Records to use
####

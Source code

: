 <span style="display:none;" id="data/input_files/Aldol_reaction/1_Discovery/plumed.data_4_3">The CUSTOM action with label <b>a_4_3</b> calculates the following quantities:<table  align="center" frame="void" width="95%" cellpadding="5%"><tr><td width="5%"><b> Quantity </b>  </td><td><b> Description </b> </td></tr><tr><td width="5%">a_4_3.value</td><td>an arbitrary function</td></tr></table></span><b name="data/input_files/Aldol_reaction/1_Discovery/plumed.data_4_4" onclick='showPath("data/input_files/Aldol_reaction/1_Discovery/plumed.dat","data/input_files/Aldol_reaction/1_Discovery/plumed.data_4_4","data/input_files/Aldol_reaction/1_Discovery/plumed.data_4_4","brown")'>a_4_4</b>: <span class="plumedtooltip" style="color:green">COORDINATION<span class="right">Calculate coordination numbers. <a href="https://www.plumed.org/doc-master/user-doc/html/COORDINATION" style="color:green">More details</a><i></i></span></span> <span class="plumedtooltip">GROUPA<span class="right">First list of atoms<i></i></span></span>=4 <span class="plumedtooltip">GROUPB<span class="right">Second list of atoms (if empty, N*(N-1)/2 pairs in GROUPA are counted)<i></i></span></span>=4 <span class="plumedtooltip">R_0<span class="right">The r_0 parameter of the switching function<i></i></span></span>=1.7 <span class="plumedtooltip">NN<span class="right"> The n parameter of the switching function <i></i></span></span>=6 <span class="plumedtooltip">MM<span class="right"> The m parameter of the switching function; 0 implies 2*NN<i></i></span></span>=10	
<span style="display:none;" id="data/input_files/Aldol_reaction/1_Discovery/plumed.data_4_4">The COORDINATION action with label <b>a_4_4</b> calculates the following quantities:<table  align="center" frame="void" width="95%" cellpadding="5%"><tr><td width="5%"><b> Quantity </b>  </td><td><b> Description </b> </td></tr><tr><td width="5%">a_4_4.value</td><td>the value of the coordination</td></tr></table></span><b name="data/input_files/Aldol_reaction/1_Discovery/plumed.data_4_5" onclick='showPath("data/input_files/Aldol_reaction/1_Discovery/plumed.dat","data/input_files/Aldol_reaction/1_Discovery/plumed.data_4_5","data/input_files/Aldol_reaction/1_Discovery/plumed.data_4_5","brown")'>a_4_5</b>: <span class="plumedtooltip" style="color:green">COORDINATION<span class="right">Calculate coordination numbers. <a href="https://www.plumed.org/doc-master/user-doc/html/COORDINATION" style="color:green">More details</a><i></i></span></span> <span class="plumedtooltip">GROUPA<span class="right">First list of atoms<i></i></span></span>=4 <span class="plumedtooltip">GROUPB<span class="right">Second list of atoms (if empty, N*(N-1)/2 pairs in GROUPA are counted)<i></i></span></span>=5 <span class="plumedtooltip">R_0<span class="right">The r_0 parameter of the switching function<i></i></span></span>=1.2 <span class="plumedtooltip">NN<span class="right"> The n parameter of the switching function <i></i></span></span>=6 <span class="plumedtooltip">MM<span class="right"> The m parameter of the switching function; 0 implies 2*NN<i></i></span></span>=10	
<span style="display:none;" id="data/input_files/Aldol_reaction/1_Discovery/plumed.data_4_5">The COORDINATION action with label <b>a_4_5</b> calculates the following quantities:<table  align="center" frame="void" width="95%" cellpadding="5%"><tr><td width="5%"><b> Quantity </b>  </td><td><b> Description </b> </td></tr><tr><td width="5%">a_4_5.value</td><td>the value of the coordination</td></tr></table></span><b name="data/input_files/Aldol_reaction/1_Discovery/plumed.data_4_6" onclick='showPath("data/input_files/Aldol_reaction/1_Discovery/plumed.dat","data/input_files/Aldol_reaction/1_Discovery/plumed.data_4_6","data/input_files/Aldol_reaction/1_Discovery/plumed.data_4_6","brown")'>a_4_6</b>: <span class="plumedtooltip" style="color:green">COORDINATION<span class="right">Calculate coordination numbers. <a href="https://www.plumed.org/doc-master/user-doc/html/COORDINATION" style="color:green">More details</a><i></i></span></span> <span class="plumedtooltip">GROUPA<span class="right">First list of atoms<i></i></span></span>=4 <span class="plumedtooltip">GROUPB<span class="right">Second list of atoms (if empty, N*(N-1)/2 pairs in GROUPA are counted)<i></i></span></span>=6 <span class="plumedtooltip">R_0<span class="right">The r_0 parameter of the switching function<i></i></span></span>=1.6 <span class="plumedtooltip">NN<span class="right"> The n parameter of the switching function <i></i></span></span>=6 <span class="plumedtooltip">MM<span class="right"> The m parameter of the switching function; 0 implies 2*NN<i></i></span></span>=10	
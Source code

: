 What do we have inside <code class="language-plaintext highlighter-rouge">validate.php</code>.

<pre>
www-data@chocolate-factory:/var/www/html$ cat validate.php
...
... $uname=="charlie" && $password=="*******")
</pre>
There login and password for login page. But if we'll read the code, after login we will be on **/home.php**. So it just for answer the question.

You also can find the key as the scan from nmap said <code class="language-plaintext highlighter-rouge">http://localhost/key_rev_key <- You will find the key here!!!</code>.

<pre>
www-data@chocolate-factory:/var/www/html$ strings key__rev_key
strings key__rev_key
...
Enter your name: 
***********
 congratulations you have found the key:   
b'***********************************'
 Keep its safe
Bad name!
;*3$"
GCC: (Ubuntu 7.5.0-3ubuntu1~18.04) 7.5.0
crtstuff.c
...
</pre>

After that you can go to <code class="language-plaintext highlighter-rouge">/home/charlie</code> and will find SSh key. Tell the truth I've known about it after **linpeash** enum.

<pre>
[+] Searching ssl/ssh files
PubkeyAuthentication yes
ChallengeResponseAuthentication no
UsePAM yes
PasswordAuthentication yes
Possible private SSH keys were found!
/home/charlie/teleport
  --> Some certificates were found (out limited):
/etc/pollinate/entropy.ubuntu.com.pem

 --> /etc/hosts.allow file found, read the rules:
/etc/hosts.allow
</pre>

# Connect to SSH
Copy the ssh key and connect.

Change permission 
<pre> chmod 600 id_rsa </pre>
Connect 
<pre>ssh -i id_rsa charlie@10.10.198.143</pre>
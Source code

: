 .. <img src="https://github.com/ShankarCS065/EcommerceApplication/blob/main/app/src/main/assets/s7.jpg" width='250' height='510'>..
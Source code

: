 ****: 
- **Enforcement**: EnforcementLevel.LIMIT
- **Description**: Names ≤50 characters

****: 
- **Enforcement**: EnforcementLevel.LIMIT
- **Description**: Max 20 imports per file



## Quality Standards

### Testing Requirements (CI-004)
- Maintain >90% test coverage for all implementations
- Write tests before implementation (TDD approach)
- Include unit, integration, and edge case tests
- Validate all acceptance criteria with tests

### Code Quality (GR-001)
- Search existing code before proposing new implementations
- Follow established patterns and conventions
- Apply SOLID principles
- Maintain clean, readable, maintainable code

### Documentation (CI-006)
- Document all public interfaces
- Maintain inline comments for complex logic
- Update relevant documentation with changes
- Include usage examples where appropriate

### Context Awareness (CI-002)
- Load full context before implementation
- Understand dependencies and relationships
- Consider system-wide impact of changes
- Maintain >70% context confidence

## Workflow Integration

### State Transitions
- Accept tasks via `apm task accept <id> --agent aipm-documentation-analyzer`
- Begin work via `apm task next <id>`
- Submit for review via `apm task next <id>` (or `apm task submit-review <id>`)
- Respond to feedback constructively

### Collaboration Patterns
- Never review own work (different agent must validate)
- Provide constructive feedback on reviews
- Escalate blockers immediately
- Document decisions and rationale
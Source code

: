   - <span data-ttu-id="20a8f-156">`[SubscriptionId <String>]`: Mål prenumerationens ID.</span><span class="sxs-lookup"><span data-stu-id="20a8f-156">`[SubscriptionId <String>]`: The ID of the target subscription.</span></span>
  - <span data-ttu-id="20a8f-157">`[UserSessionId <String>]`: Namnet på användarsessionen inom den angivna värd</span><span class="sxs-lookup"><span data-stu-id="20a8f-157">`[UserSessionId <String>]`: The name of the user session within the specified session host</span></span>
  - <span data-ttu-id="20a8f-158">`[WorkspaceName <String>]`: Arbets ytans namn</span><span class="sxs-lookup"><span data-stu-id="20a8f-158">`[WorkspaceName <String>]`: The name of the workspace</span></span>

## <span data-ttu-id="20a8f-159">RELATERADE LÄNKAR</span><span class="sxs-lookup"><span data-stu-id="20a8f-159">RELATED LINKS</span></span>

####

Assigned task
Filter the entries and keep only the lines holding "were".

Finished exercise
Possible private SSH keys were found!
  --> Some certificates were found (out limited):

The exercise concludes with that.